Written by Anna-Maria Arabia, CEO, Science & Technology Australia. First published on The Punch, 27 July 2011.
Over the last few weeks a disturbing trend has come to pass. Those sitting on both the left and right sides of political debates have sought to express their views by attacking and undermining the work of scientists.
On the right, Christopher Monckton continues to misquote, misrepresent and misuse science in his anti climate science parade across Australia. And climate scientists have had to endure death threats for getting on with the job and furnishing the public with much needed information.
On the left, Greenpeace thought it appropriate to destroy a crop of genetically modified wheat which dared be part of a scientific trial being conducted by the CSIRO, Australia’s premier research organisation.
Enough. In a democratic country such as Australia, there is no circumstance under which such behaviour is tolerable. It is unacceptable, extreme and counterproductive to attack scientists when their questions or conclusions don’t accord with our ideologies.
Scientists thrive on the pursuit of knowledge. As a society we rely on them to find answers to tricky questions that can make the world a better and safer place. We rely on them to debate, question, test and test again because as a society we want to feel sure.
But we can’t burn the laboratory because we don’t like the answers it may throw up.
We can’t pick and choose the science we like or dislike. Inevitably science will present us with problems as well as solutions – some will make us feel uncomfortable and others will save our lives.
Greenpeace has questioned the validity of the scientific results obtained after testing genetically modified wheat on the basis that the research was funded by the private sector. Should all research funded by the private sector be banned?
At the same time climate denialists claim that government funded research has an inherent bias.

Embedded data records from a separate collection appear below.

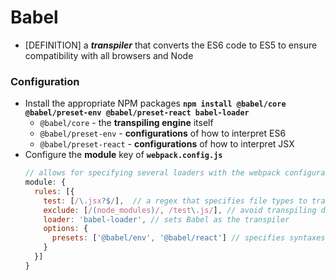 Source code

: # Babel
- [DEFINITION] a ***transpiler*** that converts the ES6 code to ES5 to ensure compatibility with all browsers and Node

### Configuration
- Install the appropriate NPM packages
  **`npm install @babel/core @babel/preset-env @babel/preset-react babel-loader`**
  - `@babel/core` - the **transpiling engine** itself
  - `@babel/preset-env` - **configurations** of how to interpret ES6
  - `@babel/preset-react` - **configurations** of how to interpret JSX
- Configure the **module** key of **`webpack.config.js`**
  ```js
  // allows for specifying several loaders with the webpack configuration
  module: {
    rules: [{
      test: [/\.jsx?$/],  // a regex that specifies file types to transpile
      exclude: [/(node_modules)/, /test\.js/], // avoid transpiling dependency files (as node_modules are large)
      loader: 'babel-loader', // sets Babel as the transpiler
      options: {
        presets: ['@babel/env', '@babel/react'] // specifies syntaxes to translate
      }
    }]
  }
  ``` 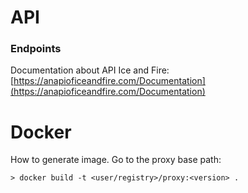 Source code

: # API

### Endpoints

Documentation about API Ice and Fire: [https://anapioficeandfire.com/Documentation](https://anapioficeandfire.com/Documentation)

# Docker
How to generate image. Go to the proxy base path:
```
> docker build -t <user/registry>/proxy:<version> .
```
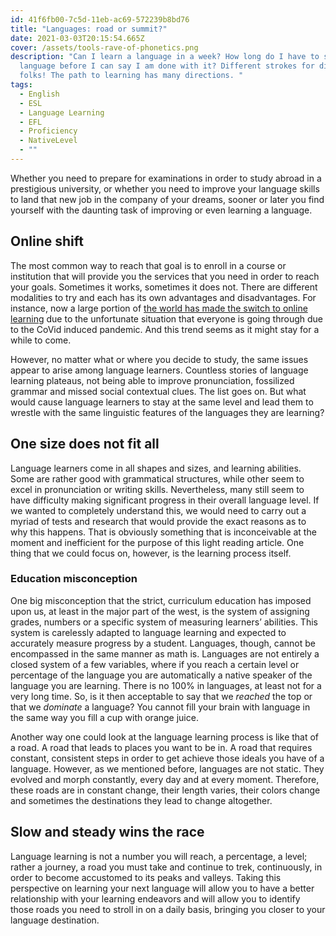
 ```yaml
---
id: 41f6fb00-7c5d-11eb-ac69-572239b8bd76
title: "Languages: road or summit?"
date: 2021-03-03T20:15:54.665Z
cover: /assets/tools-rave-of-phonetics.png
description: "Can I learn a language in a week? How long do I have to study a
  language before I can say I am done with it? Different strokes for different
  folks! The path to learning has many directions. "
tags:
  - English
  - ESL
  - Language Learning
  - EFL
  - Proficiency
  - NativeLevel
  - ""
---
```

Whether you need to prepare for examinations in order to study abroad in a prestigious university, or whether you need to improve your language skills to land that new job in the company of your dreams, sooner or later you find yourself with the daunting task of improving or even learning a language.

## Online shift 

The most common way to reach that goal is to enroll in a course or institution that will provide you the services that you need in order to reach your goals. Sometimes it works, sometimes it does not. There are different modalities to try and each has its own advantages and disadvantages. For instance, now a large portion of [the world has made the switch to online learning](https://www.forbes.com/sites/ilkerkoksal/2020/05/02/the-rise-of-online-learning/) due to the unfortunate situation that everyone is going through due to the CoVid induced pandemic. And this trend seems as it might stay for a while to come.

However, no matter what or where you decide to study, the same issues appear to arise among language learners. Countless stories of language learning plateaus, not being able to improve pronunciation, fossilized grammar and missed social contextual clues. The list goes on. But what would cause language learners to stay at the same level and lead them to wrestle with the same linguistic features of the languages they are learning?

## One size does not fit all

Language learners come in all shapes and sizes, and learning abilities. Some are rather good with grammatical structures, while other seem to excel in pronunciation or writing skills. Nevertheless, many still seem to have difficulty making significant progress in their overall language level. If we wanted to completely understand this, we would need to carry out a myriad of tests and research that would provide the exact reasons as to why this happens. That is obviously something that is inconceivable at the moment and inefficient for the purpose of this light reading article. One thing that we could focus on, however, is the learning process itself.

### Education misconception 

One big misconception that the strict, curriculum education has imposed upon us, at least in the major part of the west, is the system of assigning grades, numbers or a specific system of measuring learners’ abilities. This system is carelessly adapted to language learning and expected to accurately measure progress by a student. Languages, though, cannot be encompassed in the same manner as math is. Languages are not entirely a closed system of a few variables, where if you reach a certain level or percentage of the language you are automatically a native speaker of the language you are learning. There is no 100% in languages, at least not for a very long time. So, is it then acceptable to say that we *reached* the top or that we *dominate* a language? You cannot fill your brain with language in the same way you fill a cup with orange juice.

Another way one could look at the language learning process is like that of a road. A road that leads to places you want to be in. A road that requires constant, consistent steps in order to get achieve those ideals you have of a language. However, as we mentioned before, languages are not static. They evolved and morph constantly, every day and at every moment. Therefore, these roads are in constant change, their length varies, their colors change and sometimes the destinations they lead to change altogether. 

## Slow and steady wins the race

Language learning is not a number you will reach, a percentage, a level; rather a journey, a road you must take and continue to trek, continuously, in order to become accustomed to its peaks and valleys. Taking this perspective on learning your next language will allow you to have a better relationship with your learning endeavors and will allow you to identify those roads you need to stroll in on a daily basis, bringing you closer to your language destination.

Should we similarly ban all research funded by the public sector?
Taken to their logical conclusions these arguments suggest that we should shut down all research effort across the world.
But the broader message such arguments attempt to convey is that scientists cannot be trusted, that scientists have no regard for professional conduct and have an inbuilt bias dictated by their funding source. There could be nothing further from the truth.
Firstly, as a matter of professional and personal integrity, scientists seek to break the frontiers of knowledge without fear or favour. Their research is rigorously and methodically conducted regardless of who funds it.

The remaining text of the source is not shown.